Blair però ha anche evidenziato il dramma siriano come uno dei pericoli dell’inazione (nota: la quota dei morti causati dalla guerra civile in Siria ha raggiunto 250 mila).

SONO POSIZIONI NON NUOVE QUELLE DI BLAIR

Anche se molti dei giornali che hanno ripreso l’intervista hanno dimenticato di ricordarlo, queste opinioni sono già state espresse in passato dall’ex primo ministro inglese. Tuttavia, con più o meno dolo, s’è preferito dare risalto a due argomenti di sicuro appeal tra un certo genere di opinione pubblica: quelli da cui nascono i titoli e articoli del genere “Blair si scusa per la guerra in Iraq” e “ammette che ha creato l’Isis”. Entrambi dei falsi. Durante l’intervista alla CNN Blair ha soltanto detto che ci sono elementi di verità nel fatto che la guerra irachena possa aver “gonfiato” le potenzialità dell’attuale IS: un ragionamento quasi ovvio (se tu vai a combattere i tuoi nemici terroristi piuttosto che lasciarli liberi di agire, è possibile che questi si difendano e contrattacchino).
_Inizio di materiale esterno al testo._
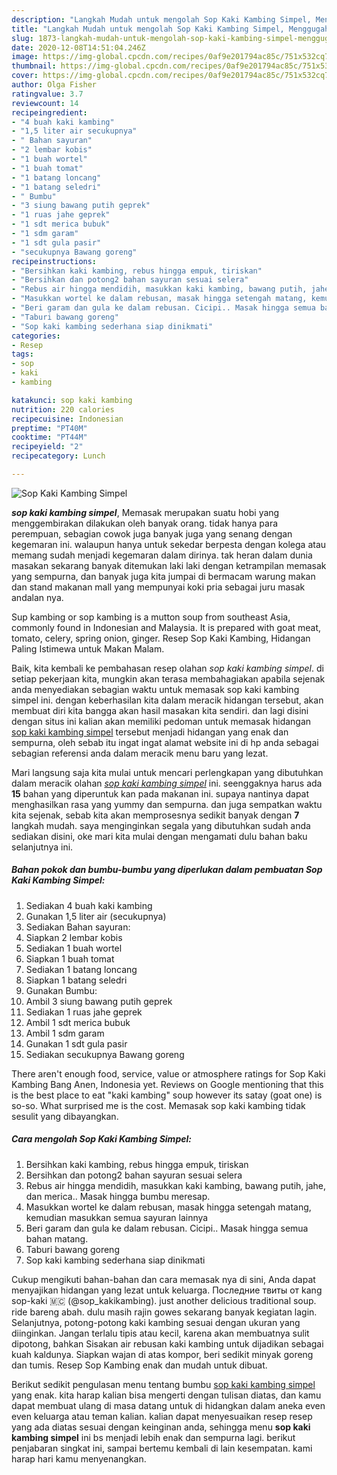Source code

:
 ```yaml
---
description: "Langkah Mudah untuk mengolah Sop Kaki Kambing Simpel, Menggugah Selera"
title: "Langkah Mudah untuk mengolah Sop Kaki Kambing Simpel, Menggugah Selera"
slug: 1873-langkah-mudah-untuk-mengolah-sop-kaki-kambing-simpel-menggugah-selera
date: 2020-12-08T14:51:04.246Z
image: https://img-global.cpcdn.com/recipes/0af9e201794ac85c/751x532cq70/sop-kaki-kambing-simpel-foto-resep-utama.jpg
thumbnail: https://img-global.cpcdn.com/recipes/0af9e201794ac85c/751x532cq70/sop-kaki-kambing-simpel-foto-resep-utama.jpg
cover: https://img-global.cpcdn.com/recipes/0af9e201794ac85c/751x532cq70/sop-kaki-kambing-simpel-foto-resep-utama.jpg
author: Olga Fisher
ratingvalue: 3.7
reviewcount: 14
recipeingredient:
- "4 buah kaki kambing"
- "1,5 liter air secukupnya"
- " Bahan sayuran"
- "2 lembar kobis"
- "1 buah wortel"
- "1 buah tomat"
- "1 batang loncang"
- "1 batang seledri"
- " Bumbu"
- "3 siung bawang putih geprek"
- "1 ruas jahe geprek"
- "1 sdt merica bubuk"
- "1 sdm garam"
- "1 sdt gula pasir"
- "secukupnya Bawang goreng"
recipeinstructions:
- "Bersihkan kaki kambing, rebus hingga empuk, tiriskan"
- "Bersihkan dan potong2 bahan sayuran sesuai selera"
- "Rebus air hingga mendidih, masukkan kaki kambing, bawang putih, jahe, dan merica.. Masak hingga bumbu meresap."
- "Masukkan wortel ke dalam rebusan, masak hingga setengah matang, kemudian masukkan semua sayuran lainnya"
- "Beri garam dan gula ke dalam rebusan. Cicipi.. Masak hingga semua bahan matang."
- "Taburi bawang goreng"
- "Sop kaki kambing sederhana siap dinikmati"
categories:
- Resep
tags:
- sop
- kaki
- kambing

katakunci: sop kaki kambing 
nutrition: 220 calories
recipecuisine: Indonesian
preptime: "PT40M"
cooktime: "PT44M"
recipeyield: "2"
recipecategory: Lunch

---
```



![Sop Kaki Kambing Simpel](https://img-global.cpcdn.com/recipes/0af9e201794ac85c/751x532cq70/sop-kaki-kambing-simpel-foto-resep-utama.jpg)

<b><i>sop kaki kambing simpel</i></b>, Memasak merupakan suatu hobi yang menggembirakan dilakukan oleh banyak orang. tidak hanya para perempuan, sebagian cowok juga banyak juga yang senang dengan kegemaran ini. walaupun hanya untuk sekedar berpesta dengan kolega atau memang sudah menjadi kegemaran dalam dirinya. tak heran dalam dunia masakan sekarang banyak ditemukan laki laki dengan ketrampilan memasak yang sempurna, dan banyak juga kita jumpai di bermacam warung makan dan stand makanan mall yang mempunyai koki pria sebagai juru masak andalan nya.

Sup kambing or sop kambing is a mutton soup from southeast Asia, commonly found in Indonesian and Malaysia. It is prepared with goat meat, tomato, celery, spring onion, ginger. Resep Sop Kaki Kambing, Hidangan Paling Istimewa untuk Makan Malam.

Baik, kita kembali ke pembahasan resep olahan <i>sop kaki kambing simpel</i>. di setiap pekerjaan kita, mungkin akan terasa membahagiakan apabila sejenak anda menyediakan sebagian waktu untuk memasak sop kaki kambing simpel ini. dengan keberhasilan kita dalam meracik hidangan tersebut, akan membuat diri kita bangga akan hasil masakan kita sendiri. dan lagi disini dengan situs ini kalian akan memiliki pedoman untuk memasak hidangan <u>sop kaki kambing simpel</u> tersebut menjadi hidangan yang enak dan sempurna, oleh sebab itu ingat ingat alamat website ini di hp anda sebagai sebagian referensi anda dalam meracik menu baru yang lezat.


Mari langsung saja kita mulai untuk mencari perlengkapan yang dibutuhkan dalam meracik olahan <u><i>sop kaki kambing simpel</i></u> ini. seenggaknya harus ada <b>15</b> bahan yang diperuntuk kan pada makanan ini. supaya nantinya dapat menghasilkan rasa yang yummy dan sempurna. dan juga sempatkan waktu kita sejenak, sebab kita akan memprosesnya sedikit banyak dengan <b>7</b> langkah mudah. saya menginginkan segala yang dibutuhkan sudah anda sediakan disini, oke mari kita mulai dengan mengamati dulu bahan baku selanjutnya ini.

<!--inarticleads1-->

##### Bahan pokok dan bumbu-bumbu yang diperlukan dalam pembuatan Sop Kaki Kambing Simpel:

1. Sediakan 4 buah kaki kambing
1. Gunakan 1,5 liter air (secukupnya)
1. Sediakan  Bahan sayuran:
1. Siapkan 2 lembar kobis
1. Sediakan 1 buah wortel
1. Siapkan 1 buah tomat
1. Sediakan 1 batang loncang
1. Siapkan 1 batang seledri
1. Gunakan  Bumbu:
1. Ambil 3 siung bawang putih geprek
1. Sediakan 1 ruas jahe geprek
1. Ambil 1 sdt merica bubuk
1. Ambil 1 sdm garam
1. Gunakan 1 sdt gula pasir
1. Sediakan secukupnya Bawang goreng


There aren&#39;t enough food, service, value or atmosphere ratings for Sop Kaki Kambing Bang Anen, Indonesia yet. Reviews on Google mentioning that this is the best place to eat &#34;kaki kambing&#34; soup however its satay (goat one) is so-so. What surprised me is the cost. Memasak sop kaki kambing tidak sesulit yang dibayangkan. 

<!--inarticleads2-->

##### Cara mengolah Sop Kaki Kambing Simpel:

1. Bersihkan kaki kambing, rebus hingga empuk, tiriskan
1. Bersihkan dan potong2 bahan sayuran sesuai selera
1. Rebus air hingga mendidih, masukkan kaki kambing, bawang putih, jahe, dan merica.. Masak hingga bumbu meresap.
1. Masukkan wortel ke dalam rebusan, masak hingga setengah matang, kemudian masukkan semua sayuran lainnya
1. Beri garam dan gula ke dalam rebusan. Cicipi.. Masak hingga semua bahan matang.
1. Taburi bawang goreng
1. Sop kaki kambing sederhana siap dinikmati


Cukup mengikuti bahan-bahan dan cara memasak nya di sini, Anda dapat menyajikan hidangan yang lezat untuk keluarga. Последние твиты от kang sop-kaki 🇲🇨 (@sop_kakikambing). just another delicious traditional soup. ride bareng abah. dulu masih rajin gowes sekarang banyak kegiatan lagin. Selanjutnya, potong-potong kaki kambing sesuai dengan ukuran yang diinginkan. Jangan terlalu tipis atau kecil, karena akan membuatnya sulit dipotong, bahkan Sisakan air rebusan kaki kambing untuk dijadikan sebagai kuah kaldunya. Siapkan wajan di atas kompor, beri sedikit minyak goreng dan tumis. Resep Sop Kambing enak dan mudah untuk dibuat. 

Berikut sedikit pengulasan menu tentang bumbu <u>sop kaki kambing simpel</u> yang enak. kita harap kalian bisa mengerti dengan tulisan diatas, dan kamu dapat membuat ulang di masa datang untuk di hidangkan dalam aneka even even keluarga atau teman kalian. kalian dapat menyesuaikan resep resep yang ada diatas sesuai dengan keinginan anda, sehingga menu <b>sop kaki kambing simpel</b> ini bs menjadi lebih enak dan sempurna lagi. berikut penjabaran singkat ini, sampai bertemu kembali di lain kesempatan. kami harap hari kamu menyenangkan.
Affermazione che contemporaneamente strizza l’occhio al pensiero maistream.

LA STORIA DELL’IS E LA GUERRA DEL 2003

È ormai noto che la storia dell’Isis, o IS, abbia preso vita dall’esperienza di Al Qaeda in Iraq (AQI), cioè la fazione del network globale del terrorismo jihadista guidata dal terrorista Abu Musab al Zarqawi a cui Saddam Hussein, sunnita, aveva offerto protezione già prima dell’arrivo delle forze occidentali. Sulle relazioni tra l’IS e il regime baathista di Saddam, sono state raccolte molte testimonianze provanti in questi ultimi mesi. Così come sulla linea cronologica che lega i baghdadisti attuali ai miliziani qaedisti di Zarqawi ci sono pochi dubbi ormai. Tanto che molta dell’attuale leadership sembra sia stata ereditata dall’esperienza precedente; e Zarqawi è venerato come un eroe popolare dai sunniti radicali iracheni: e questa magari è una di quelle conseguenze, dei “gonfiaggi” di forza, di cui ha parlato Blair. In verità, però, AQI durante gli anni successivi all’invasione del 2003, era stata quasi annientata dal Surge americano promosso dall’allora capo delle operazioni in Iraq, il generale David Petraues, e dal connesso Sunni Awekening, il risveglio dei sunniti iracheni che aveva isolato i terroristi.

L’INCHIESTA CHILCOT

Secondo molti osservatori, l’intervista di Blair ha un timing molto chiaro: sono in arrivo, infatti, le conclusioni dell’inchiesta parlamentare “Chilcot”, che indaga sulla guerra d’Iraq e prende il nome da Lord Philip Chilcot, colui che Gordon Brown incaricò nel 2009 di guidare la commissione indagante. Il capo corrispondente politico del Guardian, Nicholas Watt, ha scritto che quello di Blair è stato un tentativo di «preparare il terreno» in vista del rapporto parlamentare (che si prevede duro sulle responsabilità del governo di allora). La leader dello Scottish National Party Nicola Sturgeon su Twitter ha definito l’intervista un’operazione di spin politico.

Brendan O’Neil sul suo blog sullo Spectator ha invece evidenziato un’altra questione: le scuse di Blair non portano ad un dibattito proficuo sul militarismo, ma piuttosto a un «raccapricciante processo-show sulla morale dell’ex primo ministro» e della sinistra inglese. O’Neil ha paragonato queste vicende alle streghe bruciate nel Medioevo: con i sacrifici sull’altare dei media come quello di Blair, secondo O’Neill, i Labour sperano di «purificarsi» davanti all’elettorato «e tornare grandi». Nel 2004 Madelein Bunting spiegò in un editoriale sul Guardian che occorreva «lasciare che Blair pagasse il prezzo per l’Iraq» per dare un «nuovo impulso [a sinistra]». Eccoci qua.